Encompassing the study of the music of the Americas, SAM has always included a dizzying array of places, styles, and peoples. Reflecting this eclecticism, papers at this year’s conference attended to disability in in varying guises, with stops along the way in film music (Neil Lerner’s discussion of “overcoming” in the 1945 film “Pride of the Marines”); jazz (Eduardo López-Dabdoub on the blind saxophonist Rahsaan Roland Kirk and the performance of disability); musical theater; hip-hop (Elyse Marrero’s engaging presentation on ASL interpreters and Hip Hop); and New England psalmody (my own paper on music at the Perkins School for the Blind).

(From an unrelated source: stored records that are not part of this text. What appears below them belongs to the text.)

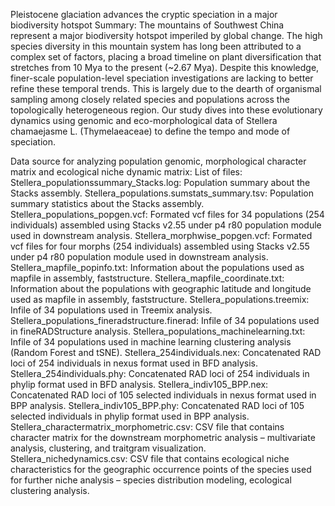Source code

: Pleistocene glaciation advances the cryptic speciation in a major biodiversity hotspot
Summary: The mountains of Southwest China represent a major biodiversity hotspot imperiled by global change. The high species diversity in this mountain system has long been attributed to a complex set of factors, placing a broad timeline on plant diversification that stretches from 10 Mya to the present (~2.67 Mya). Despite this knowledge, finer-scale population-level speciation investigations are lacking to better refine these temporal trends. This is largely due to the dearth of organismal sampling among closely related species and populations across the topologically heterogeneous region. Our study dives into these evolutionary dynamics using genomic and eco-morphological data of Stellera chamaejasme L. (Thymelaeaceae) to define the tempo and mode of speciation. 

Data source for analyzing population genomic, morphological character matrix and ecological niche dynamic matrix: 
List of files: 
Stellera_populationssummary_Stacks.log: Population summary about the Stacks assembly. 
Stellera_populations.sumstats_summary.tsv: Population summary statistics about the Stacks assembly.
Stellera_populations_popgen.vcf: Formated vcf files for 34 populations (254 individuals) assembled using Stacks v2.55 under p4 r80 population module used in downstream analysis. 
Stellera_morphwise_popgen.vcf: Formated vcf files for four morphs (254 individuals) assembled using Stacks v2.55 under p4 r80 population module used in downstream analysis. 
Stellera_mapfile_popinfo.txt: Information about the populations used as mapfile in assembly, faststructure. 
Stellera_mapfile_coordinate.txt: Information about the populations with geographic latitude and longitude used as mapfile in assembly, faststructure. 
Stellera_populations.treemix: Infile of 34 populations used in Treemix analysis. 
Stellera_populations_fineradstructure.finerad: Infile of 34 populations used in fineRADStructure analysis. 
Stellera_populations_machinelearning.txt: Infile of 34 populations used in machine learning clustering analysis (Random Forest and tSNE). 
Stellera_254individuals.nex: Concatenated RAD loci of 254 individuals in nexus format used in BFD analysis. 
Stellera_254individuals.phy: Concatenated RAD loci of 254 individuals in phylip format used in BFD analysis. 
Stellera_indiv105_BPP.nex: Concatenated RAD loci of 105 selected individuals in nexus format used in BPP analysis.
Stellera_indiv105_BPP.phy: Concatenated RAD loci of 105 selected individuals in phylip format used in BPP analysis. 
Stellera_charactermatrix_morphometric.csv: CSV file that contains character matrix for the downstream morphometric analysis – multivariate analysis, clustering, and traitgram visualization. 
Stellera_nichedynamics.csv: CSV file that contains ecological niche characteristics for the geographic occurrence points of the species used for further niche analysis – species distribution modeling, ecological clustering analysis.
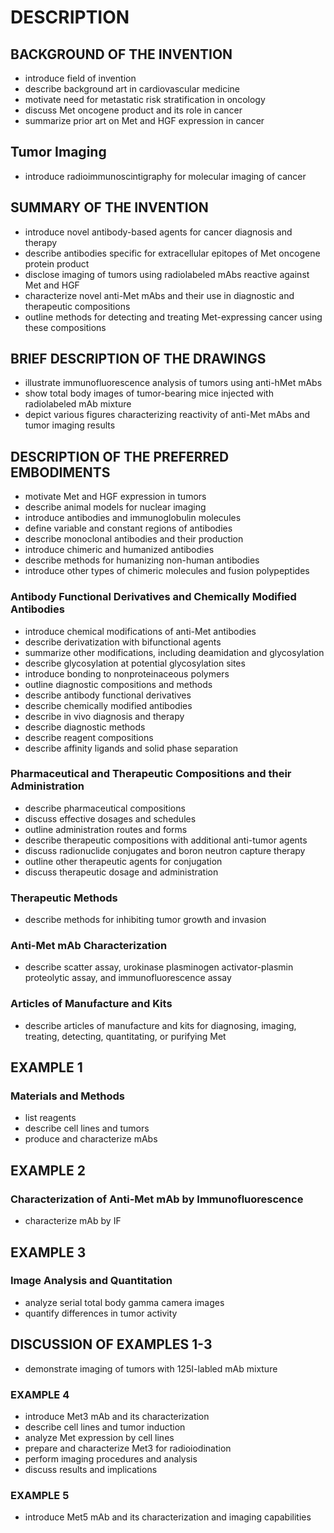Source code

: # DESCRIPTION

## BACKGROUND OF THE INVENTION

- introduce field of invention
- describe background art in cardiovascular medicine
- motivate need for metastatic risk stratification in oncology
- discuss Met oncogene product and its role in cancer
- summarize prior art on Met and HGF expression in cancer

## Tumor Imaging

- introduce radioimmunoscintigraphy for molecular imaging of cancer

## SUMMARY OF THE INVENTION

- introduce novel antibody-based agents for cancer diagnosis and therapy
- describe antibodies specific for extracellular epitopes of Met oncogene protein product
- disclose imaging of tumors using radiolabeled mAbs reactive against Met and HGF
- characterize novel anti-Met mAbs and their use in diagnostic and therapeutic compositions
- outline methods for detecting and treating Met-expressing cancer using these compositions

## BRIEF DESCRIPTION OF THE DRAWINGS

- illustrate immunofluorescence analysis of tumors using anti-hMet mAbs
- show total body images of tumor-bearing mice injected with radiolabeled mAb mixture
- depict various figures characterizing reactivity of anti-Met mAbs and tumor imaging results

## DESCRIPTION OF THE PREFERRED EMBODIMENTS

- motivate Met and HGF expression in tumors
- describe animal models for nuclear imaging
- introduce antibodies and immunoglobulin molecules
- define variable and constant regions of antibodies
- describe monoclonal antibodies and their production
- introduce chimeric and humanized antibodies
- describe methods for humanizing non-human antibodies
- introduce other types of chimeric molecules and fusion polypeptides

### Antibody Functional Derivatives and Chemically Modified Antibodies

- introduce chemical modifications of anti-Met antibodies
- describe derivatization with bifunctional agents
- summarize other modifications, including deamidation and glycosylation
- describe glycosylation at potential glycosylation sites
- introduce bonding to nonproteinaceous polymers
- outline diagnostic compositions and methods
- describe antibody functional derivatives
- describe chemically modified antibodies
- describe in vivo diagnosis and therapy
- describe diagnostic methods
- describe reagent compositions
- describe affinity ligands and solid phase separation

### Pharmaceutical and Therapeutic Compositions and their Administration

- describe pharmaceutical compositions
- discuss effective dosages and schedules
- outline administration routes and forms
- describe therapeutic compositions with additional anti-tumor agents
- discuss radionuclide conjugates and boron neutron capture therapy
- outline other therapeutic agents for conjugation
- discuss therapeutic dosage and administration

### Therapeutic Methods

- describe methods for inhibiting tumor growth and invasion

### Anti-Met mAb Characterization

- describe scatter assay, urokinase plasminogen activator-plasmin proteolytic assay, and immunofluorescence assay

### Articles of Manufacture and Kits

- describe articles of manufacture and kits for diagnosing, imaging, treating, detecting, quantitating, or purifying Met

## EXAMPLE 1

### Materials and Methods

- list reagents
- describe cell lines and tumors
- produce and characterize mAbs

## EXAMPLE 2

### Characterization of Anti-Met mAb by Immunofluorescence

- characterize mAb by IF

## EXAMPLE 3

### Image Analysis and Quantitation

- analyze serial total body gamma camera images
- quantify differences in tumor activity

## DISCUSSION OF EXAMPLES 1-3

- demonstrate imaging of tumors with 125I-labled mAb mixture

### EXAMPLE 4

- introduce Met3 mAb and its characterization
- describe cell lines and tumor induction
- analyze Met expression by cell lines
- prepare and characterize Met3 for radioiodination
- perform imaging procedures and analysis
- discuss results and implications

### EXAMPLE 5

- introduce Met5 mAb and its characterization and imaging capabilities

A special seminar on disability and musical theater opened the door to a rich new potential area for further research. Organized by James Leve (Northern Arizona University), the seminar format included several long-established scholars who—in an important step forward for our subfield—contributed position papers about disability for the first time. Paul Laird (University of Kansas) provided a compelling critique of Nessarose and Elphaba, the two disabled female characters in Stephen Schwartz’s musical Wicked; Raymond Knapp (UCLA) reflected on a symposium he organized on Deaf West [link: http://www.deafwest.org/%5D Theatre’s production of Big River; Lauren Acton (York University) discussed representations of mental illness at the 2014 Stratford Festival in Canada; Steve Swayne (Dartmouth) explored Lucy Barker’s poisoning in Sweeney Todd; Last but not least, James Leve discussed Charlie and Algernon, a 1970s-era musical in which the title character Charlie (a man with down syndrome) is juxtaposed troublingly with Algernon (a laboratory mouse).

In an extended conversation period that followed the papers, several discussants encouraged the presenters to consider critiques raised within disability studies: what role (or lack thereof) do disability activists and actors play in theatrical representations of disability? To what extent do musical theater narratives, like literary narratives, function as a form of prosthesis? Finally, how can scholars, activists, and audiences use musical theater to imagine an inclusive future with disabled people rather than an ableist future without them?

The conversation sparked by these questions is still “emerging” for music theater scholars (let’s not shed the label just yet!). Nevertheless, musicals—Broadway, fringe, regional, and otherwise—have the promise to enliven and inform critiques of staged representations of disability for years to come.